We’re here to think about football the way that Brendan Rodgers thinks about football. That means loving the ball, caressing it and keeping hold of it for as long as possible. I’ve got the names of three of you who’ll let us down by not reading this all the way through in three envelopes in front of me right now, so listen up. Do it for Lucas, okay?
The key element of this project is to discuss the journey that Rodgers is taking Liverpool on.
It is a journey that some players were never destined to take.
The likes of Charlie Adam, Andy Carroll and Jay Spearing weren’t prepared for the journey, they don’t know how to achieve “death by football.” According to Rodgers “when [Liverpool] have the football, everybody’s a player.” Except them. They’re Stoke, West Ham and Bolton players now.
Jordan Henderson, Stewart Downing and Jose Enrique could also be someone else’s players now, but Rodgers trained them―no, you train dogs, he educates players―and turned around their Anfield careers.
Henderson is now showing terrific promise and starred in the win at Aston Villa on Sunday. Downing is a regular in the team again and Enrique has overcome the dip in form he experienced in the latter half of last season and is playing the most consistent football he’s ever played for Liverpool.
Luis Suarez―that “real warrior of spirit”―has reached quite staggering levels of brilliance for the Reds this season, and much of that can be put down to the style that Rodgers has imposed on the team.
The manager’s commitment to keeping the ball and keeping everyone involved―in his words, “we play with 11 men, other teams play with 10 men and a goalkeeper”―has seen the whole team play their part, but Suarez is clearly the key component and paramount to everything Liverpool does.
Steven Gerrard―”a remarkable, inspirational man,” says Rodgers―is important too of course, but it is also Rodgers’ relentless positivity and attempts to inspire which are never too far away from coming into the foreground. “I’ve always said that you can live without water for many days, but you can’t live for a second without hope,” is another one of his mantras. It is one that he seemingly believes in to the letter.

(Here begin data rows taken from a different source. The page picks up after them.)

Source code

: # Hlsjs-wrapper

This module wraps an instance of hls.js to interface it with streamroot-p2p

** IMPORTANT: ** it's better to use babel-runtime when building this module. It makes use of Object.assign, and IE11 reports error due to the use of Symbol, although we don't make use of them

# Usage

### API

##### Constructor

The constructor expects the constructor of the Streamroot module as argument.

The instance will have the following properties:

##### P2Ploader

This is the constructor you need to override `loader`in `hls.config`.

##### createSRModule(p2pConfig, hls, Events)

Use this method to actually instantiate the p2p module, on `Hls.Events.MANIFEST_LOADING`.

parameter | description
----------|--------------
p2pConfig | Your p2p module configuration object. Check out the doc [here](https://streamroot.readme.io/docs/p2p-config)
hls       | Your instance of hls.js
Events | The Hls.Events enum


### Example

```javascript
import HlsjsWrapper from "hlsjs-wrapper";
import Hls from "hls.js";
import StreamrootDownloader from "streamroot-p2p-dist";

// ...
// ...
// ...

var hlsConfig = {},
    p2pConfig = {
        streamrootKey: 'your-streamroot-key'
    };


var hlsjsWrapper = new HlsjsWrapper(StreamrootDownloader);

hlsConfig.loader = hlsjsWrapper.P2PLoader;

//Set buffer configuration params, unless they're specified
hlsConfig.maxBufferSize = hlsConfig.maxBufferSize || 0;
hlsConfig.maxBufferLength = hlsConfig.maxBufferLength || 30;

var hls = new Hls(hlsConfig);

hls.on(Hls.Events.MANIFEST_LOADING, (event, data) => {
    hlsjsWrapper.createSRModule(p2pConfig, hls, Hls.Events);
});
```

“I will leave no stone unturned in my quest—and that quest will be relentless,” might be a line perhaps better suited to one of the characters in Lord of the Rings, but it is something that Rodgers outlined upon his appointment at Liverpool, and as long as he is true to his word, then the Reds are only going to see the benefits.
Even though results haven’t been as consistent or as pleasing as many would have wished this season, viewing this campaign as a starting point to get to somewhere better, it makes for a decent opening.
It is easy to mock Rodgers for his ways―as we have done here in a tongue-in-cheek manner―but he clearly believes in them.
The key now is to get everyone else onside, because apparently “the problem with being a manager is it’s like trying to build an aircraft while it is flying.”
Rodgers will continue to go about that in his own special manner.